- [THE TASK]:
All lines in the data that hold the word "trong" need copying.
--- START ---
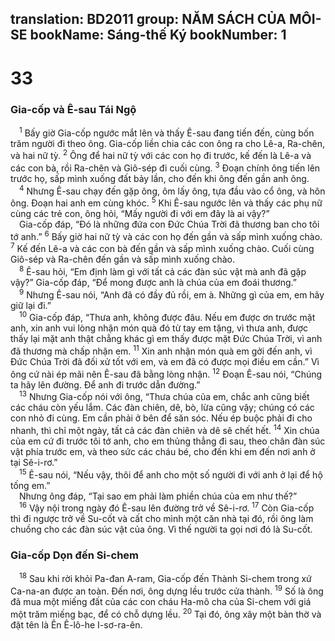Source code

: translation: BD2011
group: NĂM SÁCH CỦA MÔI-SE
bookName: Sáng-thế Ký 
bookNumber: 1
-------

<div class="title"><h1>33</h1><h3>Gia-cốp và Ê-sau Tái Ngộ</h3></div>
<span class="verse sa_33_1"> <sup>1</sup> Bấy giờ Gia-cốp ngước mắt lên và thấy Ê-sau đang tiến đến, cùng bốn trăm người đi theo ông. Gia-cốp liền chia các con ông ra cho Lê-a, Ra-chên, và hai nữ tỳ. </span>
<span class="verse sa_33_2"><sup>2</sup> Ông để hai nữ tỳ với các con họ đi trước, kế đến là Lê-a và các con bà, rồi Ra-chên và Giô-sép đi cuối cùng. </span>
<span class="verse sa_33_3"><sup>3</sup> Ðoạn chính ông tiến lên trước họ, sấp mình xuống đất bảy lần, cho đến khi ông đến gần anh ông.<br/></span>
<span class="verse sa_33_4"> <sup>4</sup> Nhưng Ê-sau chạy đến gặp ông, ôm lấy ông, tựa đầu vào cổ ông, và hôn ông. Ðoạn hai anh em cùng khóc. </span>
<span class="verse sa_33_5"><sup>5</sup> Khi Ê-sau ngước lên và thấy các phụ nữ cùng các trẻ con, ông hỏi, “Mấy người đi với em đây là ai vậy?”<br/> Gia-cốp đáp, “Ðó là những đứa con Ðức Chúa Trời đã thương ban cho tôi tớ anh.” </span>
<span class="verse sa_33_6"><sup>6</sup> Bấy giờ hai nữ tỳ và các con họ đến gần và sấp mình xuống chào. </span>
<span class="verse sa_33_7"><sup>7</sup> Kế đến Lê-a và các con bà đến gần và sấp mình xuống chào. Cuối cùng Giô-sép và Ra-chên đến gần và sấp mình xuống chào. <br/></span>
<span class="verse sa_33_8"> <sup>8</sup> Ê-sau hỏi, “Em định làm gì với tất cả các đàn súc vật mà anh đã gặp vậy?” Gia-cốp đáp, “Ðể mong được anh là chúa của em đoái thương.”<br/></span>
<span class="verse sa_33_9"> <sup>9</sup> Nhưng Ê-sau nói, “Anh đã có đầy đủ rồi, em à. Những gì của em, em hãy giữ lại đi.”<br/></span>
<span class="verse sa_33_10"> <sup>10</sup> Gia-cốp đáp, “Thưa anh, không được đâu. Nếu em được ơn trước mặt anh, xin anh vui lòng nhận món quà đó từ tay em tặng, vì thưa anh, được thấy lại mặt anh thật chẳng khác gì em thấy được mặt Ðức Chúa Trời, vì anh đã thương mà chấp nhận em. </span>
<span class="verse sa_33_11"><sup>11</sup> Xin anh nhận món quà em gởi đến anh, vì Ðức Chúa Trời đã đối xử tốt với em, và em đã có được mọi điều em cần.” Vì ông cứ nài ép mãi nên Ê-sau đã bằng lòng nhận. </span>
<span class="verse sa_33_12"><sup>12</sup> Ðoạn Ê-sau nói, “Chúng ta hãy lên đường. Ðể anh đi trước dẫn đường.”<br/></span>
<span class="verse sa_33_13"> <sup>13</sup> Nhưng Gia-cốp nói với ông, “Thưa chúa của em, chắc anh cũng biết các cháu còn yếu lắm. Các đàn chiên, dê, bò, lừa cũng vậy; chúng có các con nhỏ đi cùng. Em cần phải ở bên để săn sóc. Nếu ép buộc phải đi cho nhanh, thì chỉ một ngày, tất cả các đàn chiên và dê sẽ chết hết. </span>
<span class="verse sa_33_14"><sup>14</sup> Xin chúa của em cứ đi trước tôi tớ anh, cho em thủng thẳng đi sau, theo chân đàn súc vật phía trước em, và theo sức các cháu bé, cho đến khi em đến nơi anh ở tại Sê-i-rơ.”<br/></span>
<span class="verse sa_33_15"> <sup>15</sup> Ê-sau nói, “Nếu vậy, thôi để anh cho một số người đi với anh ở lại để hộ tống em.”<br/> Nhưng ông đáp, “Tại sao em phải làm phiền chúa của em như thế?”<br/></span>
<span class="verse sa_33_16"> <sup>16</sup> Vậy nội trong ngày đó Ê-sau lên đường trở về Sê-i-rơ. </span>
<span class="verse sa_33_17"><sup>17</sup> Còn Gia-cốp thì đi ngược trở về Su-cốt và cất cho mình một căn nhà tại đó, rồi ông làm chuồng cho các đàn súc vật của ông. Vì thế người ta gọi nơi đó là Su-cốt. <br/></span>
<div class="title"><h3>Gia-cốp Dọn đến Si-chem</h3></div>
<span class="verse sa_33_18"> <sup>18</sup> Sau khi rời khỏi Pa-đan A-ram, Gia-cốp đến Thành Si-chem trong xứ Ca-na-an được an toàn. Ðến nơi, ông dựng lều trước cửa thành. </span>
<span class="verse sa_33_19"><sup>19</sup> Số là ông đã mua một miếng đất của các con cháu Ha-mô cha của Si-chem với giá một trăm miếng bạc, để có chỗ dựng lều. </span>
<span class="verse sa_33_20"><sup>20</sup> Tại đó, ông xây một bàn thờ và đặt tên là Ên Ê-lô-he I-sơ-ra-ên. <br/></span>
--- END ---
- [ANSWER BELOW]:
<span class="verse sa_33_16"> <sup>16</sup> Vậy nội trong ngày đó Ê-sau lên đường trở về Sê-i-rơ. </span>
<span class="verse sa_33_18"> <sup>18</sup> Sau khi rời khỏi Pa-đan A-ram, Gia-cốp đến Thành Si-chem trong xứ Ca-na-an được an toàn. Ðến nơi, ông dựng lều trước cửa thành. </span>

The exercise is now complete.